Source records
┄┄┄┄┄┄┄┄┄┄

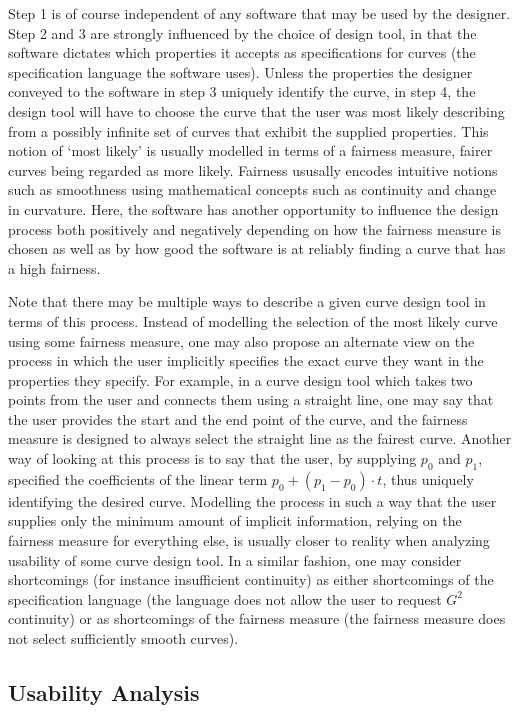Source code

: \documentclass[a4paper]{article}
\begin{document}
			Step 1 is of course independent of any software that may be used by the designer. Step 2 and 3 are strongly influenced by the choice of design tool, in that the software dictates which properties it accepts as specifications for curves (the specification language the software uses). Unless the properties the designer conveyed to the software in step 3 uniquely identify the curve, in step 4, the design tool will have to choose the curve that the user was most likely describing from a possibly infinite set of curves that exhibit the supplied properties. This notion of `most likely' is usually modelled in terms of a fairness measure, fairer curves being regarded as more likely. Fairness ususally encodes intuitive notions such as smoothness using mathematical concepts such as continuity and change in curvature. Here, the software has another opportunity to influence the design process both positively and negatively depending on how the fairness measure is chosen as well as by how good the software is at reliably finding a curve that has a high fairness.

			Note that there may be multiple ways to describe a given curve design tool in terms of this process. Instead of modelling the selection of the most likely curve using some fairness measure, one may also propose an alternate view on the process in which the user implicitly specifies the exact curve they want in the properties they specify. For example, in a curve design tool which takes two points from the user and connects them using a straight line, one may say that the user provides the start and the end point of the curve, and the fairness measure is designed to always select the straight line as the fairest curve. Another way of looking at this process is to say that the user, by supplying \(p_0\) and \(p_1\), specified the coefficients of the linear term \(p_0 + (p_1 - p_0) \cdot t\), thus uniquely identifying the desired curve. Modelling the process in such a way that the user supplies only the minimum amount of implicit information, relying on the fairness measure for everything else, is usually closer to reality when analyzing usability of some curve design tool. In a similar fashion, one may consider shortcomings (for instance insufficient continuity) as either shortcomings of the specification language (the language does not allow the user to request \(G^2\) continuity) or as shortcomings of the fairness measure (the fairness measure does not select sufficiently smooth curves).

		\subsection{Usability Analysis}
		\label{section:usability_analysis}
\end{document}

┄┄┄┄┄┄┄┄┄┄

THE TASK
Each entry above must be set down word for word; none of its pictures belong in the copy.

ANSWER FOR THE TASK
Source code

: \documentclass[a4paper]{article}
\begin{document}
			Step 1 is of course independent of any software that may be used by the designer. Step 2 and 3 are strongly influenced by the choice of design tool, in that the software dictates which properties it accepts as specifications for curves (the specification language the software uses). Unless the properties the designer conveyed to the software in step 3 uniquely identify the curve, in step 4, the design tool will have to choose the curve that the user was most likely describing from a possibly infinite set of curves that exhibit the supplied properties. This notion of `most likely' is usually modelled in terms of a fairness measure, fairer curves being regarded as more likely. Fairness ususally encodes intuitive notions such as smoothness using mathematical concepts such as continuity and change in curvature. Here, the software has another opportunity to influence the design process both positively and negatively depending on how the fairness measure is chosen as well as by how good the software is at reliably finding a curve that has a high fairness.

			Note that there may be multiple ways to describe a given curve design tool in terms of this process. Instead of modelling the selection of the most likely curve using some fairness measure, one may also propose an alternate view on the process in which the user implicitly specifies the exact curve they want in the properties they specify. For example, in a curve design tool which takes two points from the user and connects them using a straight line, one may say that the user provides the start and the end point of the curve, and the fairness measure is designed to always select the straight line as the fairest curve. Another way of looking at this process is to say that the user, by supplying \(p_0\) and \(p_1\), specified the coefficients of the linear term \(p_0 + (p_1 - p_0) \cdot t\), thus uniquely identifying the desired curve. Modelling the process in such a way that the user supplies only the minimum amount of implicit information, relying on the fairness measure for everything else, is usually closer to reality when analyzing usability of some curve design tool. In a similar fashion, one may consider shortcomings (for instance insufficient continuity) as either shortcomings of the specification language (the language does not allow the user to request \(G^2\) continuity) or as shortcomings of the fairness measure (the fairness measure does not select sufficiently smooth curves).

		\subsection{Usability Analysis}
		\label{section:usability_analysis}
\end{document}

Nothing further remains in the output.